How can I ease sore throat pain?
Treatment for a sore throat depends on the cause. Some general tips to relieve sore throat discomfort include:
- Drink warm fluids, such as hot tea with lemon or broth.
- Increase the total amount of fluids you drink. This keeps you hydrated and prevents your throat from getting dry.
- Gargle with salt water (1/4 teaspoon of salt per cup of water).
- If you are an adult, keep your throat moist with throat lozenges, ice chips, or hard candies. Do not give lozenges or hard candies to children under two years of age. They are a choking hazard. Instead, give your child a popsicle.

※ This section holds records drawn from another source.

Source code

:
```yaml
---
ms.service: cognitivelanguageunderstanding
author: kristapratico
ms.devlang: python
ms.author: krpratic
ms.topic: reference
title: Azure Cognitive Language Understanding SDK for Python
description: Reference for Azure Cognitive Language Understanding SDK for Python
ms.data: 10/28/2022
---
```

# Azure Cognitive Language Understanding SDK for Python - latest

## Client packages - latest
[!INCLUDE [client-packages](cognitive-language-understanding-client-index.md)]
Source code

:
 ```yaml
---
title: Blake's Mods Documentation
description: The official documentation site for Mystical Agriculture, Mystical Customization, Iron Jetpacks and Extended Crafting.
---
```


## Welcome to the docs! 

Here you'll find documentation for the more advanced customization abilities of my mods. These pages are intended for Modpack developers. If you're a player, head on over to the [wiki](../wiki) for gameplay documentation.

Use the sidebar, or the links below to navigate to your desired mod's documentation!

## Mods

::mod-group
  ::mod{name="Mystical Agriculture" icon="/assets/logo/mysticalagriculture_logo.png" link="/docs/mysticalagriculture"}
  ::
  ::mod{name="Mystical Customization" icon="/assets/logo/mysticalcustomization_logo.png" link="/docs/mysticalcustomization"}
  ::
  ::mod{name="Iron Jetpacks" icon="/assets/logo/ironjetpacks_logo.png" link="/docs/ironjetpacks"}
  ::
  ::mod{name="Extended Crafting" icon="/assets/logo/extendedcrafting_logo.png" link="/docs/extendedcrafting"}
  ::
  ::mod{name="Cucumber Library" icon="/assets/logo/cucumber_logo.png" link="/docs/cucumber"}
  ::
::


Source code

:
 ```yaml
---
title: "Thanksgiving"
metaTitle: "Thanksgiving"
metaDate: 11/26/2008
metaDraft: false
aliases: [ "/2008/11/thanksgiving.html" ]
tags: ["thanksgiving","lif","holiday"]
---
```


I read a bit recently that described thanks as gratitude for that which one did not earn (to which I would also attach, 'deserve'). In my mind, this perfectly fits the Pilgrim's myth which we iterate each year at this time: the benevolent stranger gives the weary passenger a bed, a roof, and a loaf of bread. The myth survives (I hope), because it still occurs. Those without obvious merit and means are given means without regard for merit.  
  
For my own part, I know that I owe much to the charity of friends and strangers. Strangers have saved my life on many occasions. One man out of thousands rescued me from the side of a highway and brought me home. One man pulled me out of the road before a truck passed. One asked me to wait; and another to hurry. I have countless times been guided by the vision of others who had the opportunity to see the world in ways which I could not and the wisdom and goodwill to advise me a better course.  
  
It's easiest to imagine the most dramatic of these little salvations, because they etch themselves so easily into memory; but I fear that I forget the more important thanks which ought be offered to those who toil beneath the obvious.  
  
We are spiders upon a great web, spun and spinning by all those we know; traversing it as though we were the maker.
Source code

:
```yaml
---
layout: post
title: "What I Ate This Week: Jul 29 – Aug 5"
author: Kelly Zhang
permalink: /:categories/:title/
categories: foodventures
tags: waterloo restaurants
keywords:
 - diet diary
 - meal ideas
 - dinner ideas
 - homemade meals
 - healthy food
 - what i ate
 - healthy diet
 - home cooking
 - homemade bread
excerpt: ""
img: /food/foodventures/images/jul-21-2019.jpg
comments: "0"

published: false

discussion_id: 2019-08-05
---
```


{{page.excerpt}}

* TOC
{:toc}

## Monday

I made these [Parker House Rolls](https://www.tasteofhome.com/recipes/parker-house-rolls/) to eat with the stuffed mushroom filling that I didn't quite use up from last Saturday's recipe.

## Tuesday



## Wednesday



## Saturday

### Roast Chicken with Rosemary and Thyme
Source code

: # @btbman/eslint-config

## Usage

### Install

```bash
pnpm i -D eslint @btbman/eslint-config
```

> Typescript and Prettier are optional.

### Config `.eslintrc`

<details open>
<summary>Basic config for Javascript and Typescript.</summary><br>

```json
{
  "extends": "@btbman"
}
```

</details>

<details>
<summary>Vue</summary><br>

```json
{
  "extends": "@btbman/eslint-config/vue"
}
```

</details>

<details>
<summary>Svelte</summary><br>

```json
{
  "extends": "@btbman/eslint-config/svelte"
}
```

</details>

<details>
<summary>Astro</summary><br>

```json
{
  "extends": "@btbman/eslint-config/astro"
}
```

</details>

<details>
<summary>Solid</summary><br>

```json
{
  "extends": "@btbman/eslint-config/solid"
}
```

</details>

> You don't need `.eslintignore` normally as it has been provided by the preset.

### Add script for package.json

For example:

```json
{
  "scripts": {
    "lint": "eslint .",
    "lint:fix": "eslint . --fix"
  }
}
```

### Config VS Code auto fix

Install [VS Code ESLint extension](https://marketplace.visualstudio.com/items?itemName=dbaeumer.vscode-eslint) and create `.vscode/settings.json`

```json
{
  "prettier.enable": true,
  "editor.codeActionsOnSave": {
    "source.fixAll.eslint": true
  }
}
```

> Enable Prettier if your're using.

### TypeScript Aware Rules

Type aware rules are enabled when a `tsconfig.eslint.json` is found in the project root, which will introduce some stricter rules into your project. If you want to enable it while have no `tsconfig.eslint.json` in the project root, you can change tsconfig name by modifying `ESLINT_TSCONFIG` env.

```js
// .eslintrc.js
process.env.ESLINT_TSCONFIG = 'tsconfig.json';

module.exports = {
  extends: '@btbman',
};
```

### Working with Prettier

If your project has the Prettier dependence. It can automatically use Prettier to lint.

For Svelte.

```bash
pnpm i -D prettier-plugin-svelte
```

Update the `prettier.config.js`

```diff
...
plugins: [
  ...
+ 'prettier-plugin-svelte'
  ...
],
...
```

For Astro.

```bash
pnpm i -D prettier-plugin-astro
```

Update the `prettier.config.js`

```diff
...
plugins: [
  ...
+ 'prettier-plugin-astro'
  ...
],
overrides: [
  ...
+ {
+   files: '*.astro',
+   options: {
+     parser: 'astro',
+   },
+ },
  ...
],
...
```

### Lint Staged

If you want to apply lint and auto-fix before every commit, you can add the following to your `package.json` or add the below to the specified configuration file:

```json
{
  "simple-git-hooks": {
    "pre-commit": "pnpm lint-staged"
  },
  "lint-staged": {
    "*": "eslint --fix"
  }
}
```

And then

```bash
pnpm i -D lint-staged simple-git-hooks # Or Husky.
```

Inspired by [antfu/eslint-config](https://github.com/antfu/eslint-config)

- Use a numbing throat spray or cold liquids to reduce pain.
- Use a humidifier or vaporizer to add moisture to rooms you spend time in, especially your bedroom when you are sleeping.
- Get plenty of rest -- at least 8 hours of sleep a night.
- Ask your doctor or pharmacist about possible over-the-counter medicines to try. Never give aspirin to children because it can cause Reye’s syndrome. Do not give cough or cold medicines to children under four years of age unless your doctor tells you to.
More specific sore throat treatments based on its cause include the following:
- Bacterial infection: If you’ve tested positive for strep throat following a throat swab, your doctor will prescribe an antibiotic to clear up the infection. Common antibiotics to treat strep throat include penicillin and clindamycin. It’s important to finish the entire course of antibiotics (even if you feel better after a few doses) so the infection doesn’t return.
- Viral infection: Viruses cause most sore throats. Your doctor may recommend drinking lots of fluids, taking over-the-counter pain relievers (such as acetaminophen or ibuprofen), and getting plenty of rest. You can also try throat lozenges.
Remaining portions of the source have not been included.